-- TASK TO CARRY OUT --
If a line of the data below holds the string "Bancos", copy it.

-- DATA RECORDS --
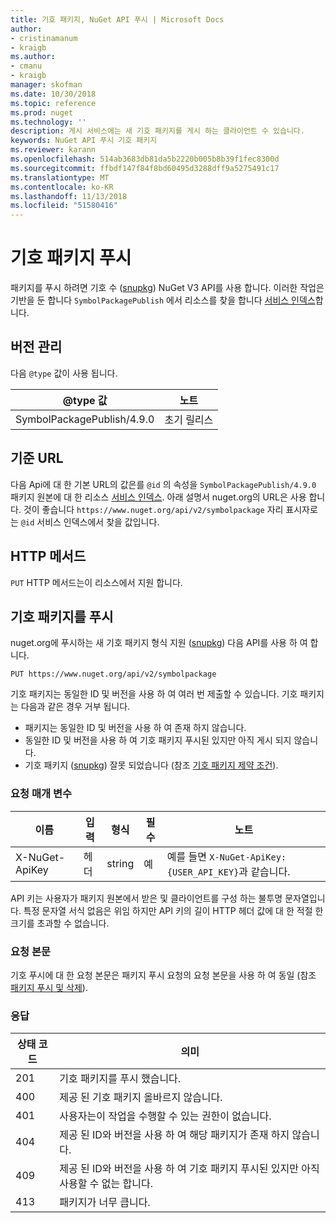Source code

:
 ```yaml
---
title: 기호 패키지, NuGet API 푸시 | Microsoft Docs
author:
- cristinamanum
- kraigb
ms.author:
- cmanu
- kraigb
manager: skofman
ms.date: 10/30/2018
ms.topic: reference
ms.prod: nuget
ms.technology: ''
description: 게시 서비스에는 새 기호 패키지를 게시 하는 클라이언트 수 있습니다.
keywords: NuGet API 푸시 기호 패키지
ms.reviewer: karann
ms.openlocfilehash: 514ab3683db81da5b2220b005b8b39f1fec8300d
ms.sourcegitcommit: ffbdf147f84f8bd60495d3288dff9a5275491c17
ms.translationtype: MT
ms.contentlocale: ko-KR
ms.lasthandoff: 11/13/2018
ms.locfileid: "51580416"
---
```

# <a name="push-symbol-packages"></a>기호 패키지 푸시

패키지를 푸시 하려면 기호 수 ([snupkg](../create-packages/Symbol-Packages-snupkg.md)) NuGet V3 API를 사용 합니다.
이러한 작업은 기반을 둔 합니다 `SymbolPackagePublish` 에서 리소스를 찾을 합니다 [서비스 인덱스](service-index.md)합니다.

## <a name="versioning"></a>버전 관리

다음 `@type` 값이 사용 됩니다.

@type 값                 | 노트
--------------------        | -----
SymbolPackagePublish/4.9.0  | 초기 릴리스

## <a name="base-url"></a>기준 URL

다음 Api에 대 한 기본 URL의 값은를 `@id` 의 속성을 `SymbolPackagePublish/4.9.0` 패키지 원본에 대 한 리소스 [서비스 인덱스](service-index.md). 아래 설명서 nuget.org의 URL은 사용 합니다. 것이 좋습니다 `https://www.nuget.org/api/v2/symbolpackage` 자리 표시자로는 `@id` 서비스 인덱스에서 찾을 값입니다.

## <a name="http-methods"></a>HTTP 메서드

`PUT` HTTP 메서드는이 리소스에서 지원 합니다. 

## <a name="push-a-symbol-package"></a>기호 패키지를 푸시

nuget.org에 푸시하는 새 기호 패키지 형식 지원 ([snupkg](../create-packages/Symbol-Packages-snupkg.md)) 다음 API를 사용 하 여 합니다. 

    PUT https://www.nuget.org/api/v2/symbolpackage

기호 패키지는 동일한 ID 및 버전을 사용 하 여 여러 번 제출할 수 있습니다. 기호 패키지는 다음과 같은 경우 거부 됩니다.
- 패키지는 동일한 ID 및 버전을 사용 하 여 존재 하지 않습니다.
- 동일한 ID 및 버전을 사용 하 여 기호 패키지 푸시된 있지만 아직 게시 되지 않습니다.
- 기호 패키지 ([snupkg](../create-packages/Symbol-Packages-snupkg.md)) 잘못 되었습니다 (참조 [기호 패키지 제약 조건](../create-packages/Symbol-Packages-snupkg.md)).

### <a name="request-parameters"></a>요청 매개 변수

이름           | 입력     | 형식   | 필수 | 노트
-------------- | ------ | ------ | -------- | -----
X-NuGet-ApiKey | 헤더 | string | 예      | 예를 들면 `X-NuGet-ApiKey: {USER_API_KEY}`과 같습니다.

API 키는 사용자가 패키지 원본에서 받은 및 클라이언트를 구성 하는 불투명 문자열입니다. 특정 문자열 서식 없음은 위임 하지만 API 키의 길이 HTTP 헤더 값에 대 한 적절 한 크기를 초과할 수 없습니다.

### <a name="request-body"></a>요청 본문

기호 푸시에 대 한 요청 본문은 패키지 푸시 요청의 요청 본문을 사용 하 여 동일 (참조 [패키지 푸시 및 삭제](package-publish-resource.md)). 

### <a name="response"></a>응답

상태 코드 | 의미
----------- | -------
201         | 기호 패키지를 푸시 했습니다.
400         | 제공 된 기호 패키지 올바르지 않습니다.
401         | 사용자는이 작업을 수행할 수 있는 권한이 없습니다.
404         | 제공 된 ID와 버전을 사용 하 여 해당 패키지가 존재 하지 않습니다.
409         | 제공 된 ID와 버전을 사용 하 여 기호 패키지 푸시된 있지만 아직 사용할 수 없는 합니다.
413         | 패키지가 너무 큽니다.

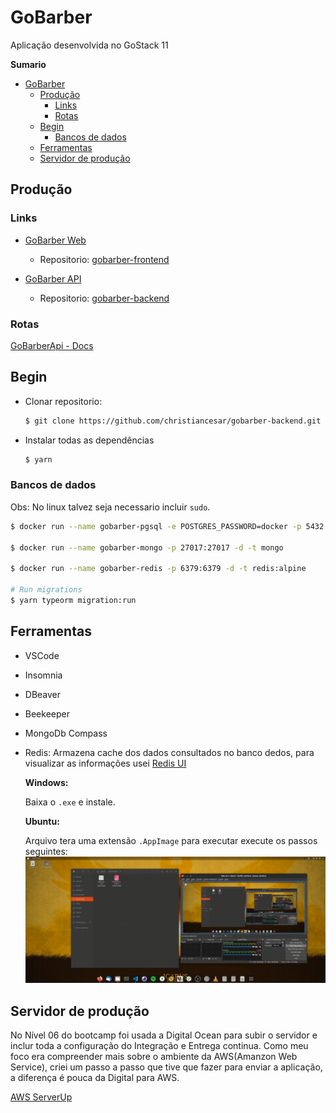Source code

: # GoBarber
Aplicação desenvolvida no GoStack 11

**Sumario**
- [GoBarber](#gobarber)
  - [Produção](#produção)
    - [Links](#links)
    - [Rotas](#rotas)
  - [Begin](#begin)
    - [Bancos de dados](#bancos-de-dados)
  - [Ferramentas](#ferramentas)
  - [Servidor de produção](#servidor-de-produção)


## Produção

### Links
- [GoBarber Web](https://gobarber.copyrights.tech/)
  - Repositorio:
  [gobarber-frontend](https://github.com/christiancesar/gobarber-frontend)

- [GoBarber API](https://api.gobarber.copyrights.tech/)
  - Repositorio:
  [gobarber-backend](https://github.com/christiancesar/gobarber-backend)

### Rotas

  [GoBarberApi - Docs](docs/APIDocumentation.md)


## Begin

- Clonar repositorio:

  ```bash
  $ git clone https://github.com/christiancesar/gobarber-backend.git
  ```
- Instalar todas as dependências

  ```bash
  $ yarn
  ```

### Bancos de dados

Obs: No linux talvez seja necessario incluir `sudo`.

```bash
$ docker run --name gobarber-pgsql -e POSTGRES_PASSWORD=docker -p 5432:5432 -d postgres

$ docker run --name gobarber-mongo -p 27017:27017 -d -t mongo

$ docker run --name gobarber-redis -p 6379:6379 -d -t redis:alpine

# Run migrations
$ yarn typeorm migration:run
```

## Ferramentas
- VSCode

- Insomnia

- DBeaver

- Beekeeper

- MongoDb Compass

- Redis: Armazena cache dos dados consultados no banco dedos, para visualizar as informações usei [Redis UI](https://www.electronjs.org/apps/redis-gui-unofficial)

  **Windows:**

  Baixa o `.exe` e instale.

  **Ubuntu:**

  Arquivo tera uma extensão `.AppImage` para executar execute os passos seguintes:
  ![sparkless](docs/2021-04-28%2013-45-26.gif)

## Servidor de produção

No Nível 06 do bootcamp foi usada a Digital Ocean para subir o servidor e inclur toda a configuração do Integração e Entrega continua. Como meu foco era compreender mais sobre o ambiente da AWS(Amanzon Web Service), criei um passo a passo que tive que fazer para enviar a aplicação, a diferença é pouca da Digital para AWS.

[AWS ServerUp](docs/AwsServerUp.md)

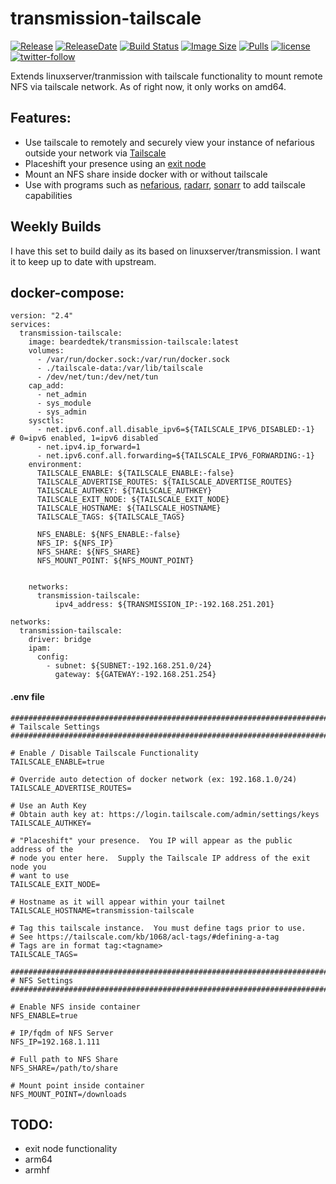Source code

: # transmission-tailscale 
[![Release](https://img.shields.io/github/v/release/beardedtek/transmission-tailscale)](https://github.com/BeardedTek/transmission-tailscale/releases)
[![ReleaseDate](https://img.shields.io/github/release-date/beardedtek/transmission-tailscale)](https://github.com/BeardedTek/transmission-tailscale/releases)
[![Build Status](https://drone.beardedtek.com/api/badges/BeardedTek/transmission-tailscale/status.svg?ref=refs/heads/main)](https://drone.beardedtek.com/BeardedTek/transmission-tailscale)
[![Image Size](https://img.shields.io/docker/image-size/beardedtek/transmission-tailscale/latest)](https://hub.docker.com/r/beardedtek/transmission-tailscale)
[![Pulls](https://img.shields.io/docker/pulls/beardedtek/transmission-tailscale)](https://hub.docker.com/r/beardedtek/transmission-tailscale)
[![license](https://img.shields.io/github/license/beardedtek/transmission-tailscale)](https://github.com/BeardedTek/transmission-tailscale/blob/0.1.0/LICENSE)
[![twitter-follow](https://img.shields.io/twitter/follow/beardedtek?style=social)](https://twitter.com/intent/user?screen_name=beardedtek)

Extends linuxserver/tranmission with tailscale functionality to mount remote NFS via tailscale network. As of right now, it only works on amd64.

## Features:
- Use tailscale to remotely and securely view your instance of nefarious outside your network via [Tailscale](https://tailscale.com)
- Placeshift your presence using an [exit node](https://tailscale.com/kb/1103/exit-nodes/)
- Mount an NFS share inside docker with or without tailscale
- Use with programs such as [nefarious](https://github.com/lardbit/nefarious), [radarr](https://radarr.video), [sonarr](sonarr.tv) to add tailscale capabilities
  
## Weekly Builds
I have this set to build daily as its based on linuxserver/transmission.  I want it to keep up to date with upstream.

## docker-compose:
```
version: "2.4"
services:
  transmission-tailscale:
    image: beardedtek/transmission-tailscale:latest
    volumes:
      - /var/run/docker.sock:/var/run/docker.sock
      - ./tailscale-data:/var/lib/tailscale
      - /dev/net/tun:/dev/net/tun
    cap_add:
      - net_admin
      - sys_module
      - sys_admin
    sysctls:
      - net.ipv6.conf.all.disable_ipv6=${TAILSCALE_IPV6_DISABLED:-1}  # 0=ipv6 enabled, 1=ipv6 disabled
      - net.ipv4.ip_forward=1
      - net.ipv6.conf.all.forwarding=${TAILSCALE_IPV6_FORWARDING:-1}
    environment:
      TAILSCALE_ENABLE: ${TAILSCALE_ENABLE:-false}
      TAILSCALE_ADVERTISE_ROUTES: ${TAILSCALE_ADVERTISE_ROUTES}
      TAILSCALE_AUTHKEY: ${TAILSCALE_AUTHKEY}
      TAILSCALE_EXIT_NODE: ${TAILSCALE_EXIT_NODE}
      TAILSCALE_HOSTNAME: ${TAILSCALE_HOSTNAME}
      TAILSCALE_TAGS: ${TAILSCALE_TAGS}

      NFS_ENABLE: ${NFS_ENABLE:-false}
      NFS_IP: ${NFS_IP}
      NFS_SHARE: ${NFS_SHARE}
      NFS_MOUNT_POINT: ${NFS_MOUNT_POINT}


    networks:
      transmission-tailscale:
          ipv4_address: ${TRANSMISSION_IP:-192.168.251.201}

networks:
  transmission-tailscale:
    driver: bridge
    ipam:
      config:
        - subnet: ${SUBNET:-192.168.251.0/24}
          gateway: ${GATEWAY:-192.168.251.254}
```
#### .env file
```
###############################################################################
# Tailscale Settings
###############################################################################

# Enable / Disable Tailscale Functionality
TAILSCALE_ENABLE=true

# Override auto detection of docker network (ex: 192.168.1.0/24)
TAILSCALE_ADVERTISE_ROUTES=

# Use an Auth Key
# Obtain auth key at: https://login.tailscale.com/admin/settings/keys
TAILSCALE_AUTHKEY=

# "Placeshift" your presence.  You IP will appear as the public address of the
# node you enter here.  Supply the Tailscale IP address of the exit node you
# want to use
TAILSCALE_EXIT_NODE=

# Hostname as it will appear within your tailnet
TAILSCALE_HOSTNAME=transmission-tailscale

# Tag this tailscale instance.  You must define tags prior to use.
# See https://tailscale.com/kb/1068/acl-tags/#defining-a-tag
# Tags are in format tag:<tagname>
TAILSCALE_TAGS=

###############################################################################
# NFS Settings
###############################################################################

# Enable NFS inside container
NFS_ENABLE=true

# IP/fqdm of NFS Server
NFS_IP=192.168.1.111

# Full path to NFS Share
NFS_SHARE=/path/to/share

# Mount point inside container
NFS_MOUNT_POINT=/downloads
```

## TODO:
- exit node functionality
- arm64
- armhf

-- RESPONSE TO THIS TASK --
    - [Bancos de dados](#bancos-de-dados)
### Bancos de dados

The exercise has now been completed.